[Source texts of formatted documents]
※

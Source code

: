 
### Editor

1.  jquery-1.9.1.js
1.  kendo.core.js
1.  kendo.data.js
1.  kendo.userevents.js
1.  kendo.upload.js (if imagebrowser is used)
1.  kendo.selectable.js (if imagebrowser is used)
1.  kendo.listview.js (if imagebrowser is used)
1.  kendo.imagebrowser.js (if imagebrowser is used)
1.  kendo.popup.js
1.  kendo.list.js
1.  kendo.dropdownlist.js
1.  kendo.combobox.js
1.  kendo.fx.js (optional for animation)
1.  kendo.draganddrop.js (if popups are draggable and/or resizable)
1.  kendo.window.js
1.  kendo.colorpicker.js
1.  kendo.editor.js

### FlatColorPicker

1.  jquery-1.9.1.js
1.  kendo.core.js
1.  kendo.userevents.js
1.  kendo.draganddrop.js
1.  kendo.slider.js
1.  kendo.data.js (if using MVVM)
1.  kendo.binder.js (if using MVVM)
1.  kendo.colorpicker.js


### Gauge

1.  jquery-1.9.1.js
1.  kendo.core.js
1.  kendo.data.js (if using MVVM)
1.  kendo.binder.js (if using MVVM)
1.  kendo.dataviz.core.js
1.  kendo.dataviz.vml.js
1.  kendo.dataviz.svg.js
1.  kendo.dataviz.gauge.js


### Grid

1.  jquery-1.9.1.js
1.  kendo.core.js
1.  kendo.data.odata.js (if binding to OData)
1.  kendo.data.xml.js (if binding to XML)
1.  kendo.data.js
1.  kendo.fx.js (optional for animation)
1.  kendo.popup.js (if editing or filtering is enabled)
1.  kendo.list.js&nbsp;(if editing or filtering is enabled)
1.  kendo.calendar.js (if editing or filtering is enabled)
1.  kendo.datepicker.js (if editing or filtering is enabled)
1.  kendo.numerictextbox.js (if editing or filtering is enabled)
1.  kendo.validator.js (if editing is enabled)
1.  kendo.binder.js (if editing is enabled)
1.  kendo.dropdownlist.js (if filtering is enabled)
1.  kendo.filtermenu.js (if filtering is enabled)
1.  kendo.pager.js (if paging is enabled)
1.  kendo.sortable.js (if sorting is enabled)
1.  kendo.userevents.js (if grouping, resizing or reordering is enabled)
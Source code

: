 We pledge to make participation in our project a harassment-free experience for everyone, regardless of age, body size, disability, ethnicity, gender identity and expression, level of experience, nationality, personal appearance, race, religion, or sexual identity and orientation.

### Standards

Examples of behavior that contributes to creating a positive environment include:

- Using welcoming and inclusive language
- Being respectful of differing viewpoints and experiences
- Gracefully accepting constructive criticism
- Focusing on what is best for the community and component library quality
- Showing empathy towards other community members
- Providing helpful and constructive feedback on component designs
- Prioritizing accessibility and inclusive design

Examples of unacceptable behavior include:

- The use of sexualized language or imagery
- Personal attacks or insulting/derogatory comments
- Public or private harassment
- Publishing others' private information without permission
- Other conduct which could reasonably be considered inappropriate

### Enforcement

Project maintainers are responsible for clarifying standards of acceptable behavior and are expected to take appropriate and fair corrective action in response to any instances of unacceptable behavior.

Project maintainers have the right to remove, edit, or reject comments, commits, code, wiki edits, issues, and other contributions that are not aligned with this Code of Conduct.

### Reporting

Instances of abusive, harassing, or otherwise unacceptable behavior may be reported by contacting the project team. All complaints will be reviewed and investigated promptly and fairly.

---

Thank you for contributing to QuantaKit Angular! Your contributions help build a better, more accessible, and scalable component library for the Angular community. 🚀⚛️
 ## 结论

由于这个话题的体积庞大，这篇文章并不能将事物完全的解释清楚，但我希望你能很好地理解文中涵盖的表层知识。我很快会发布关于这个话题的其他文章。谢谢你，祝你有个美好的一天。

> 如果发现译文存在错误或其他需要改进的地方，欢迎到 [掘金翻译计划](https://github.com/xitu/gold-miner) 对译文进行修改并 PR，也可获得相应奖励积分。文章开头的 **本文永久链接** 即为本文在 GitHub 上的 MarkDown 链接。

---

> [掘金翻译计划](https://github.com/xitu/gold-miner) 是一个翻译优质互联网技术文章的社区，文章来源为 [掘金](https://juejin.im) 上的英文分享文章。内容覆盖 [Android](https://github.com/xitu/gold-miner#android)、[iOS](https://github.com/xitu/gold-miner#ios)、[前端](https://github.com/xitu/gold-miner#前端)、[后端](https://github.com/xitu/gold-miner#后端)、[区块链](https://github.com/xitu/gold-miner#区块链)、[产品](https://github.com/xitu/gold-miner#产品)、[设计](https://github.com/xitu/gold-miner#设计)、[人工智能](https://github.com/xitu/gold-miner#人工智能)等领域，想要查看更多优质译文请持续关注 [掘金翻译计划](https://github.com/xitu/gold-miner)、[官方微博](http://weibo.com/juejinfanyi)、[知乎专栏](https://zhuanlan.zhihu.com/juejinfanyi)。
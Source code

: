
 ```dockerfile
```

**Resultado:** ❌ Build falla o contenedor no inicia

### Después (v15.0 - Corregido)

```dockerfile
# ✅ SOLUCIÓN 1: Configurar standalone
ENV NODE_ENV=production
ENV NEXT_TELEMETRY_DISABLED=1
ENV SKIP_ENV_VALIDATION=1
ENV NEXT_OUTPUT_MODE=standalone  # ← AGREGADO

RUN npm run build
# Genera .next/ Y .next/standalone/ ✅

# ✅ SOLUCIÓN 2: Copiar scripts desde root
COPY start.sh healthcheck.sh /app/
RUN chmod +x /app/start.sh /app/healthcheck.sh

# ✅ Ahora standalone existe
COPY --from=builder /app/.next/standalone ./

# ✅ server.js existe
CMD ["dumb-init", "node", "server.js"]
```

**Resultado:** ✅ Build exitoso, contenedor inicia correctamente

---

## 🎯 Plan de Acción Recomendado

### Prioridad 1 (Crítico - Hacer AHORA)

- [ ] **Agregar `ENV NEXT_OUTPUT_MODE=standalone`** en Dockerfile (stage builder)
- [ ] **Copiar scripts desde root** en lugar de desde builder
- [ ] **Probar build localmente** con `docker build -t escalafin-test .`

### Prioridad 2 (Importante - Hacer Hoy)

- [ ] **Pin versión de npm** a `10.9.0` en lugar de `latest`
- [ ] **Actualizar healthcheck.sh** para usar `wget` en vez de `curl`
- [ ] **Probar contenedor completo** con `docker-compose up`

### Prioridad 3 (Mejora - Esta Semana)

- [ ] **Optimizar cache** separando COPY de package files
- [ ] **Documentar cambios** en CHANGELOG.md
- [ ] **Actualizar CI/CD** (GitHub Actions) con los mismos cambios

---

※

Aim of the task
Write each entry out again. Do not change a word.

Task solution
Source code

: 
### Editor

1.  jquery-1.9.1.js
1.  kendo.core.js
1.  kendo.data.js
1.  kendo.userevents.js
1.  kendo.upload.js (if imagebrowser is used)
1.  kendo.selectable.js (if imagebrowser is used)
1.  kendo.listview.js (if imagebrowser is used)
1.  kendo.imagebrowser.js (if imagebrowser is used)
1.  kendo.popup.js
1.  kendo.list.js
1.  kendo.dropdownlist.js
1.  kendo.combobox.js
1.  kendo.fx.js (optional for animation)
1.  kendo.draganddrop.js (if popups are draggable and/or resizable)
1.  kendo.window.js
1.  kendo.colorpicker.js
1.  kendo.editor.js

### FlatColorPicker

1.  jquery-1.9.1.js
1.  kendo.core.js
1.  kendo.userevents.js
1.  kendo.draganddrop.js
1.  kendo.slider.js
1.  kendo.data.js (if using MVVM)
1.  kendo.binder.js (if using MVVM)
1.  kendo.colorpicker.js


### Gauge

1.  jquery-1.9.1.js
1.  kendo.core.js
1.  kendo.data.js (if using MVVM)
1.  kendo.binder.js (if using MVVM)
1.  kendo.dataviz.core.js
1.  kendo.dataviz.vml.js
1.  kendo.dataviz.svg.js
1.  kendo.dataviz.gauge.js


### Grid

1.  jquery-1.9.1.js
1.  kendo.core.js
1.  kendo.data.odata.js (if binding to OData)
1.  kendo.data.xml.js (if binding to XML)
1.  kendo.data.js
1.  kendo.fx.js (optional for animation)
1.  kendo.popup.js (if editing or filtering is enabled)
1.  kendo.list.js&nbsp;(if editing or filtering is enabled)
1.  kendo.calendar.js (if editing or filtering is enabled)
1.  kendo.datepicker.js (if editing or filtering is enabled)
1.  kendo.numerictextbox.js (if editing or filtering is enabled)
1.  kendo.validator.js (if editing is enabled)
1.  kendo.binder.js (if editing is enabled)
1.  kendo.dropdownlist.js (if filtering is enabled)
1.  kendo.filtermenu.js (if filtering is enabled)
1.  kendo.pager.js (if paging is enabled)
1.  kendo.sortable.js (if sorting is enabled)
1.  kendo.userevents.js (if grouping, resizing or reordering is enabled)
Source code

: We pledge to make participation in our project a harassment-free experience for everyone, regardless of age, body size, disability, ethnicity, gender identity and expression, level of experience, nationality, personal appearance, race, religion, or sexual identity and orientation.

### Standards

Examples of behavior that contributes to creating a positive environment include:

- Using welcoming and inclusive language
- Being respectful of differing viewpoints and experiences
- Gracefully accepting constructive criticism
- Focusing on what is best for the community and component library quality
- Showing empathy towards other community members
- Providing helpful and constructive feedback on component designs
- Prioritizing accessibility and inclusive design

Examples of unacceptable behavior include:

- The use of sexualized language or imagery
- Personal attacks or insulting/derogatory comments
- Public or private harassment
- Publishing others' private information without permission
- Other conduct which could reasonably be considered inappropriate

### Enforcement

Project maintainers are responsible for clarifying standards of acceptable behavior and are expected to take appropriate and fair corrective action in response to any instances of unacceptable behavior.

Project maintainers have the right to remove, edit, or reject comments, commits, code, wiki edits, issues, and other contributions that are not aligned with this Code of Conduct.

### Reporting

Instances of abusive, harassing, or otherwise unacceptable behavior may be reported by contacting the project team. All complaints will be reviewed and investigated promptly and fairly.

---

Thank you for contributing to QuantaKit Angular! Your contributions help build a better, more accessible, and scalable component library for the Angular community. 🚀⚛️
 ## 结论

由于这个话题的体积庞大，这篇文章并不能将事物完全的解释清楚，但我希望你能很好地理解文中涵盖的表层知识。我很快会发布关于这个话题的其他文章。谢谢你，祝你有个美好的一天。

> 如果发现译文存在错误或其他需要改进的地方，欢迎到 [掘金翻译计划](https://github.com/xitu/gold-miner) 对译文进行修改并 PR，也可获得相应奖励积分。文章开头的 **本文永久链接** 即为本文在 GitHub 上的 MarkDown 链接。

---

> [掘金翻译计划](https://github.com/xitu/gold-miner) 是一个翻译优质互联网技术文章的社区，文章来源为 [掘金](https://juejin.im) 上的英文分享文章。内容覆盖 [Android](https://github.com/xitu/gold-miner#android)、[iOS](https://github.com/xitu/gold-miner#ios)、[前端](https://github.com/xitu/gold-miner#前端)、[后端](https://github.com/xitu/gold-miner#后端)、[区块链](https://github.com/xitu/gold-miner#区块链)、[产品](https://github.com/xitu/gold-miner#产品)、[设计](https://github.com/xitu/gold-miner#设计)、[人工智能](https://github.com/xitu/gold-miner#人工智能)等领域，想要查看更多优质译文请持续关注 [掘金翻译计划](https://github.com/xitu/gold-miner)、[官方微博](http://weibo.com/juejinfanyi)、[知乎专栏](https://zhuanlan.zhihu.com/juejinfanyi)。
Source code

:
 ```dockerfile
```

**Resultado:** ❌ Build falla o contenedor no inicia

### Después (v15.0 - Corregido)

```dockerfile
# ✅ SOLUCIÓN 1: Configurar standalone
ENV NODE_ENV=production
ENV NEXT_TELEMETRY_DISABLED=1
ENV SKIP_ENV_VALIDATION=1
ENV NEXT_OUTPUT_MODE=standalone  # ← AGREGADO

RUN npm run build
# Genera .next/ Y .next/standalone/ ✅

# ✅ SOLUCIÓN 2: Copiar scripts desde root
COPY start.sh healthcheck.sh /app/
RUN chmod +x /app/start.sh /app/healthcheck.sh

# ✅ Ahora standalone existe
COPY --from=builder /app/.next/standalone ./

# ✅ server.js existe
CMD ["dumb-init", "node", "server.js"]
```

**Resultado:** ✅ Build exitoso, contenedor inicia correctamente

---

## 🎯 Plan de Acción Recomendado

### Prioridad 1 (Crítico - Hacer AHORA)

- [ ] **Agregar `ENV NEXT_OUTPUT_MODE=standalone`** en Dockerfile (stage builder)
- [ ] **Copiar scripts desde root** en lugar de desde builder
- [ ] **Probar build localmente** con `docker build -t escalafin-test .`

### Prioridad 2 (Importante - Hacer Hoy)

- [ ] **Pin versión de npm** a `10.9.0` en lugar de `latest`
- [ ] **Actualizar healthcheck.sh** para usar `wget` en vez de `curl`
- [ ] **Probar contenedor completo** con `docker-compose up`

### Prioridad 3 (Mejora - Esta Semana)

- [ ] **Optimizar cache** separando COPY de package files
- [ ] **Documentar cambios** en CHANGELOG.md
- [ ] **Actualizar CI/CD** (GitHub Actions) con los mismos cambios

---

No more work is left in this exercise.